> [WHAT YOU HAVE TO DO] Every record below must be written out exactly. Leave out the pictures.

> [RECORDS PROVIDED]
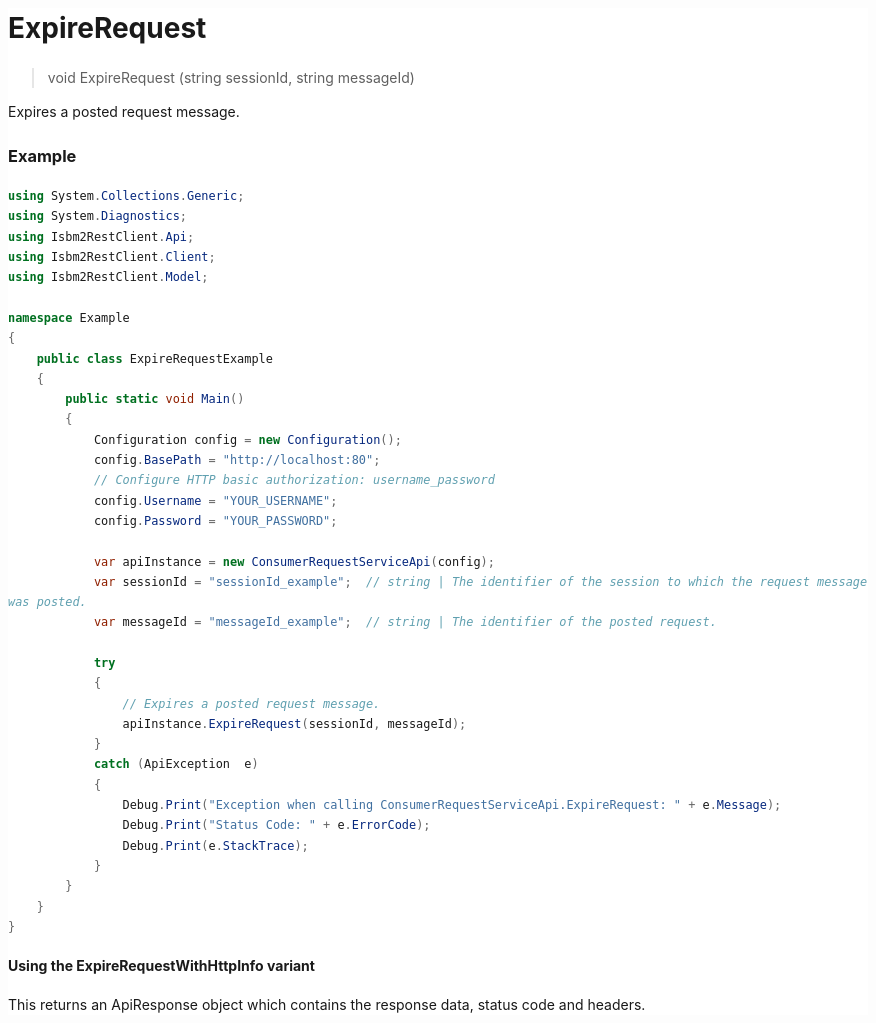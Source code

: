 <a name="expirerequest"></a>
# **ExpireRequest**
> void ExpireRequest (string sessionId, string messageId)

Expires a posted request message.

### Example
```csharp
using System.Collections.Generic;
using System.Diagnostics;
using Isbm2RestClient.Api;
using Isbm2RestClient.Client;
using Isbm2RestClient.Model;

namespace Example
{
    public class ExpireRequestExample
    {
        public static void Main()
        {
            Configuration config = new Configuration();
            config.BasePath = "http://localhost:80";
            // Configure HTTP basic authorization: username_password
            config.Username = "YOUR_USERNAME";
            config.Password = "YOUR_PASSWORD";

            var apiInstance = new ConsumerRequestServiceApi(config);
            var sessionId = "sessionId_example";  // string | The identifier of the session to which the request message was posted.
            var messageId = "messageId_example";  // string | The identifier of the posted request.

            try
            {
                // Expires a posted request message.
                apiInstance.ExpireRequest(sessionId, messageId);
            }
            catch (ApiException  e)
            {
                Debug.Print("Exception when calling ConsumerRequestServiceApi.ExpireRequest: " + e.Message);
                Debug.Print("Status Code: " + e.ErrorCode);
                Debug.Print(e.StackTrace);
            }
        }
    }
}
```

#### Using the ExpireRequestWithHttpInfo variant
This returns an ApiResponse object which contains the response data, status code and headers.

> [EXERCISE OUTPUT]
Source code

: <a name="expirerequest"></a>
# **ExpireRequest**
> void ExpireRequest (string sessionId, string messageId)

Expires a posted request message.

### Example
```csharp
using System.Collections.Generic;
using System.Diagnostics;
using Isbm2RestClient.Api;
using Isbm2RestClient.Client;
using Isbm2RestClient.Model;

namespace Example
{
    public class ExpireRequestExample
    {
        public static void Main()
        {
            Configuration config = new Configuration();
            config.BasePath = "http://localhost:80";
            // Configure HTTP basic authorization: username_password
            config.Username = "YOUR_USERNAME";
            config.Password = "YOUR_PASSWORD";

            var apiInstance = new ConsumerRequestServiceApi(config);
            var sessionId = "sessionId_example";  // string | The identifier of the session to which the request message was posted.
            var messageId = "messageId_example";  // string | The identifier of the posted request.

            try
            {
                // Expires a posted request message.
                apiInstance.ExpireRequest(sessionId, messageId);
            }
            catch (ApiException  e)
            {
                Debug.Print("Exception when calling ConsumerRequestServiceApi.ExpireRequest: " + e.Message);
                Debug.Print("Status Code: " + e.ErrorCode);
                Debug.Print(e.StackTrace);
            }
        }
    }
}
```

#### Using the ExpireRequestWithHttpInfo variant
This returns an ApiResponse object which contains the response data, status code and headers.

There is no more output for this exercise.